Chodzi o mechanizm, który pozwala zarabiać na spadkach cen akcji. „Obecny kształt regulacji, będący efektem współpracy GPW i KDPW z nadzorem finansowym, wyposaża Giełdę i Depozyt w narzędzia do zmitygowania nadmiernych ryzyk, przy jednoczesnym stworzeniu możliwości rozwoju tego segmentu rynku giełdowego” – czytamy w komunikacie po posiedzeniu KNF.
Władze giełdy po rozmowach z Komisją ustaliły, że wprowadzone będą specjalne mechanizmy zabezpieczające giełdę przed grą na spadki. W następstwie kryzysu w roku 2008 r. szereg giełd i nadzorców rynku na świecie zawiesiło bowiem krótką sprzedaż, tłumacząc, że inwestorzy specjalizujący się w tego typu transakcjach prowadzą do bardziej dramatycznych zmian indeksów, niż wynikałoby z fundamentów.
GPW zdecydowała, że transakcje krótkiej sprzedaży będą zawieszane na poziomie jednego papieru lub całego indeksu, jeżeli na giełdzie wystąpią „istotne spadki cen”, a udział tego typu zleceń w całym obrocie będzie „wysoki”. – Zakładamy, że będzie to 3 proc. w przypadku spadku indeksu WIG lub 10 proc. w przypadku konkretnego emitenta. Drugim warunkiem będzie to, aby zlecenia krótkiej sprzedaży stanowiły co najmniej 20 proc. całego obrotu na giełdzie – wyjaśnia Adam Maciejewski, członek zarządu GPW. Brokerzy przyznają, że na spełnienie tej drugiej przesłanki trzeba będzie jeszcze trochę poczekać.
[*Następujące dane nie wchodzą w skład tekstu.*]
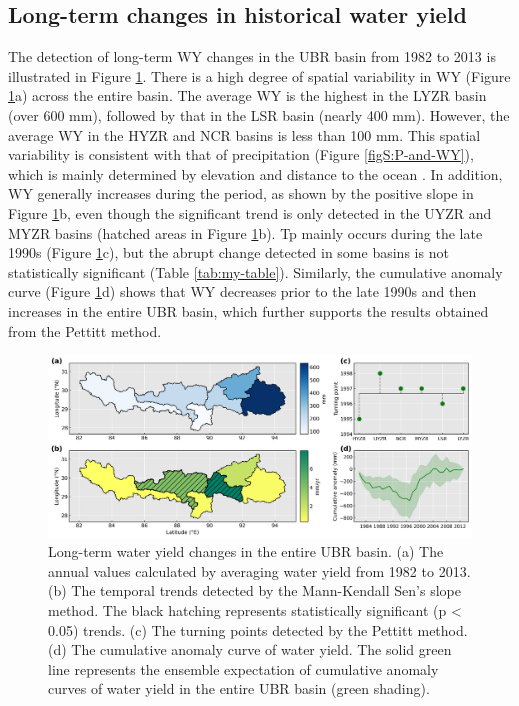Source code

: \documentclass[hess, manuscript]{copernicus}
\begin{document}
\subsection{Long-term changes in historical water yield}
The detection of long-term WY changes in the UBR basin from 1982 to 2013 is illustrated in Figure \ref{fig:water-yield}. There is a high degree of spatial variability in WY (Figure \ref{fig:water-yield}a) across the entire basin. The average WY is the highest in the LYZR basin (over 600 mm), followed by that in the LSR basin (nearly 400 mm). However, the average WY in the HYZR and NCR basins is less than 100 mm. This spatial variability is consistent with that of precipitation (Figure \ref{figS:P-and-WY}), which is mainly determined by elevation and distance to the ocean \citep{sang2016precipitation}. In addition, WY generally increases during the period, as shown by the positive slope in Figure \ref{fig:water-yield}b, even though the significant trend is only detected in the UYZR and MYZR basins (hatched areas in Figure \ref{fig:water-yield}b). Tp mainly occurs during the late 1990s (Figure \ref{fig:water-yield}c), but the abrupt change detected in some basins is not statistically significant (Table \ref{tab:my-table}). Similarly, the cumulative anomaly curve (Figure \ref{fig:water-yield}d) shows that WY decreases prior to the late 1990s and then increases in the entire UBR basin, which further supports the results obtained from the Pettitt method.

\begin{figure}[ht]
    \includegraphics[width=\textwidth]{02-figures/spatial-changes-in-water-yield.png}
    \caption{Long-term water yield changes in the entire UBR basin.
    (a) The annual values calculated by averaging water yield from 1982 to 2013. (b) The temporal trends detected by the Mann-Kendall Sen’s slope method. The black hatching represents statistically significant (p < 0.05) trends. (c) The turning points detected by the Pettitt method. (d) The cumulative anomaly curve of water yield. The solid green line represents the ensemble expectation of cumulative anomaly curves of water yield in the entire UBR basin (green shading).}
    \label{fig:water-yield}
\end{figure}
\end{document}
Według prezesa Ludwika Sobolewskiego transakcje krótkiej sprzedaży ruszyć mogą za kilka tygodni. Kluczowa dla powodzenia projektu będzie teraz budowa systemu pozwalającego pożyczać papiery wartościowe między inwestorami na potrzeby takich transakcji. Teoretycznie największymi pakietami akcji, które zalegają w portfelach i nie są sprzedawane, dysponują fundusze emerytalne. OFE zgodnie z obowiązującym prawem nie mogą jednak pożyczać walorów. Dlatego GPW liczy na TFI i dużych inwestorów.